Yalnız değiliz…

Hiç umudumu yitirmiyorum hiç.

Bunca sıradanlığın orta yerinde, her tür saldırıya karşı saf durmuş ve ödünsüz ayakta durmayı becermiş onurlu bir çoğul var.

Yurdun hangi bölgesine giderseniz gidin karşılaşıyorsunuz ve dost sıcaklığı ile selamlıyorlar sizi.

Bin yıllık tanış gibi oluyorsunuz.

Kederler aynı, sevinçler aynı, hüzünler aynı yetmedi türküler aynı, şiirler aynı.

Yani, aynı büyük ırmağın içinde birer su damlası olmak gibi bir şey.

Kardeş sofralarında umut kuşatıyor aklınızı, zenginleşiyorsunuz.

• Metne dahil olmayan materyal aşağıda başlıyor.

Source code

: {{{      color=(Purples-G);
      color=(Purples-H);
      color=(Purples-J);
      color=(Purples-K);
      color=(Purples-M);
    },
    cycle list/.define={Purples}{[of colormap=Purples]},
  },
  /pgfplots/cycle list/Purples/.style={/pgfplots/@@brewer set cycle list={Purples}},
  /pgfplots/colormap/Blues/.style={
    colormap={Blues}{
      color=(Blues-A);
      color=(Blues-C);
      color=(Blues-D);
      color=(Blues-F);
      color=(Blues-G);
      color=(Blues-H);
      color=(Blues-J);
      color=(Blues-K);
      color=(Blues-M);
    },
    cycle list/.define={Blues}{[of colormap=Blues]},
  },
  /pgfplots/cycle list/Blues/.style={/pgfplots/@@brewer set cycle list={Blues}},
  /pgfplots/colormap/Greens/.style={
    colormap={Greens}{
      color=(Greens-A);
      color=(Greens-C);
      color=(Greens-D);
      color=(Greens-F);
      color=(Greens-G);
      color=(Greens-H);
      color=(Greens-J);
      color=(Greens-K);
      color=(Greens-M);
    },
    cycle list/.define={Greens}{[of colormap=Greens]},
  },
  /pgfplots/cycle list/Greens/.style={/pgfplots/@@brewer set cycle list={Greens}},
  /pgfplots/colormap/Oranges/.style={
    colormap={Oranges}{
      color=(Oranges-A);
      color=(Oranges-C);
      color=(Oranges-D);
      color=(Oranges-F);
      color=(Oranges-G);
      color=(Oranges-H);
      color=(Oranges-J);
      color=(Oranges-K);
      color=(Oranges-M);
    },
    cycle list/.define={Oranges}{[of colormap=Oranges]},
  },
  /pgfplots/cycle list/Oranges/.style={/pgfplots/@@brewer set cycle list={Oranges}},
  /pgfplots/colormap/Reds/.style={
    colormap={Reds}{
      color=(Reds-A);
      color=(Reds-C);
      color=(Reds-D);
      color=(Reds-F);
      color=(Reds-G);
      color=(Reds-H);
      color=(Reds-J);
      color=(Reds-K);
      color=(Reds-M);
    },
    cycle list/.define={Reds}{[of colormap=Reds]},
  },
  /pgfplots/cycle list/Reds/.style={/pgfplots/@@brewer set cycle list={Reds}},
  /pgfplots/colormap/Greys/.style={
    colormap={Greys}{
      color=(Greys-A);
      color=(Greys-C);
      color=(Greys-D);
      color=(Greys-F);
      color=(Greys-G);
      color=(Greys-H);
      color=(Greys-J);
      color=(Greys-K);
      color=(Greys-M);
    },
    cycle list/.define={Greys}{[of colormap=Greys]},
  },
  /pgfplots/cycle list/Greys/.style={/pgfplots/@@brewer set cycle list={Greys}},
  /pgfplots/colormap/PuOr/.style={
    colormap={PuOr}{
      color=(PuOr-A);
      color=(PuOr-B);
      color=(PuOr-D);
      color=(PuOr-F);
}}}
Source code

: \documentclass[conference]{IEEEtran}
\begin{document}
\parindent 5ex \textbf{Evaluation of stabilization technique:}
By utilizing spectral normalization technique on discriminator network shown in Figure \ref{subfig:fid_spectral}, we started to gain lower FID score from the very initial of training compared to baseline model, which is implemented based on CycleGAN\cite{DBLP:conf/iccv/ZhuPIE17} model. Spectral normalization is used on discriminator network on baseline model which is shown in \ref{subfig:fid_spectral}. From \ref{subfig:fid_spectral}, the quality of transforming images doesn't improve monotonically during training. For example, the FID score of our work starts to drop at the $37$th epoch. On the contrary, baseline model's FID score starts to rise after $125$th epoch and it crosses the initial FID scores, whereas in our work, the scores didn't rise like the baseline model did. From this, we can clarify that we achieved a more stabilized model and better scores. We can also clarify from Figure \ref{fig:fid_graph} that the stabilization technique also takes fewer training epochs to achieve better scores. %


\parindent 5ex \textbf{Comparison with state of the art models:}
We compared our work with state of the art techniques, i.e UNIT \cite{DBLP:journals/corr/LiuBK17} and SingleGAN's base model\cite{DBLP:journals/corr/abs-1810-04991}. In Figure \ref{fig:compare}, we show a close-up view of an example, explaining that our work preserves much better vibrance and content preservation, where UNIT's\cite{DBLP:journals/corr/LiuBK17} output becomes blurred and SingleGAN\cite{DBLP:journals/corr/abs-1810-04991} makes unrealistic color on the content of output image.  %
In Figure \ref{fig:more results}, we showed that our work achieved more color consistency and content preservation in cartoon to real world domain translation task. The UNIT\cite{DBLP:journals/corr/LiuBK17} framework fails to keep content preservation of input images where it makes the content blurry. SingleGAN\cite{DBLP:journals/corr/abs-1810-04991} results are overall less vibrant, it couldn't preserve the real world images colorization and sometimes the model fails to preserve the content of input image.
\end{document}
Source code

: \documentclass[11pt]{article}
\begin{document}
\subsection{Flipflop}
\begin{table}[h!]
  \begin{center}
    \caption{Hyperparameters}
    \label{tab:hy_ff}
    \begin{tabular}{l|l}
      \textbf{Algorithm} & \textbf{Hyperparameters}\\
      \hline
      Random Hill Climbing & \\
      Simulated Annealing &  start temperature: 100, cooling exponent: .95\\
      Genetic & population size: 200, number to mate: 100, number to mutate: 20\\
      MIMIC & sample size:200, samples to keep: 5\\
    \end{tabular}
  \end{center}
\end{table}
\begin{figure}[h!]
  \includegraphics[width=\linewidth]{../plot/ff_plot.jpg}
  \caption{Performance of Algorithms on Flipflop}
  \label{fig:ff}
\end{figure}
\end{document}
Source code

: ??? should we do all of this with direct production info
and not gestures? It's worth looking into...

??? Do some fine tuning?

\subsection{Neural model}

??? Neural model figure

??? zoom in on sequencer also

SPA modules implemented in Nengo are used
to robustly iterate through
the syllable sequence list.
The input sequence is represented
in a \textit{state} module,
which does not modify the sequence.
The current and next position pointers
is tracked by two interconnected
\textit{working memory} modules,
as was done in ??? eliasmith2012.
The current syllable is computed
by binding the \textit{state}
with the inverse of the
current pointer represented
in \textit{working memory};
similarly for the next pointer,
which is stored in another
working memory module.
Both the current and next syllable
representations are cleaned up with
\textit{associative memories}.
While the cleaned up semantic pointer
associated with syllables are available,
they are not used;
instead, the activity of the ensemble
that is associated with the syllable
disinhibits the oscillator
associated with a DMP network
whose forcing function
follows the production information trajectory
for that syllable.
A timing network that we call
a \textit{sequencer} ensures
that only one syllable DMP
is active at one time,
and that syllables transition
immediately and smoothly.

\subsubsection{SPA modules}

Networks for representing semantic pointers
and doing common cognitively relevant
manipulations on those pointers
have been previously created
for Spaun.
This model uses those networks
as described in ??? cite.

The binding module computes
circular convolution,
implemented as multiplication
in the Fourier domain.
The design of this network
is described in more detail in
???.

Nâzım yoldaşın aramızda olmayışının 51. yılında önce İstanbul Ortaköy Meydanı’nda çıktım sahneye daha ilk merhabada alandan barış ve kardeşlik sesleri yükseldi. Okuduğum şiirlere eşlik eden, her yaştan ve yürekleri ışıl ışıl insanlar tanıdım.

Yalnız değiliz.

4 Haziran günü Nâzım Hikmet Kültür Merkezi bahçesindeyse bir tarih yaşandı. Dünyanın en önemli yontu ustalarından olan Mehmet Aksoy kardeşim, tarifsiz iki yaratısını bize bağışladı. İnanın sevincimi tanımlamakta siz de zorlanırsınız. Oyuncu kardeşlerimin şiirleri ve Ufuk Karakoç’un türküleri hüzünlü ahenkler yarattı. Bahçemizdeki dostlarımız alkışa durdular.

Yalnız değiliz.

Ardından Tire’de bir dost bağının orta yerine bağdaş kurduk. Salondan yükselen sesler sahnede söylenen Nâzım şiirlerine birebir eşlik eden insanlığın sesleriydi. Ufuk Karakoç türkülerinde sesler çığlık olup dışarı taştı. Genç komünistler tanıdım, Haziran Direnişi’nin izini süren yürekli yoldaşlar. Kimileri işçi, kimileri Lise öğrencisi, kimileri hayatlarını örgütlü mücadeleye adamış nefer, kimileri elini sanata sürmüş, kimileri şiir kuşanmış, kimileri bir türküdür tutturmuş, kimileri Laz, kimileri, Kürt, kimileri Türk, kimileri Gürcü, kimileri Boşnak, kimileri Göçmen, kimileri Efe. Ortaklaşmışlar hayatı ve birbirlerinin yüreklerinden öpecek kadar yan yanalar.

Yalnız değiliz.

Kuşadası’ndaki Nâzım buluşması, gökyüzünü kaplayan gri bulutların içindeki mavilik gibiydi. Işıklar söndü salondan koronun sesi yükseldi.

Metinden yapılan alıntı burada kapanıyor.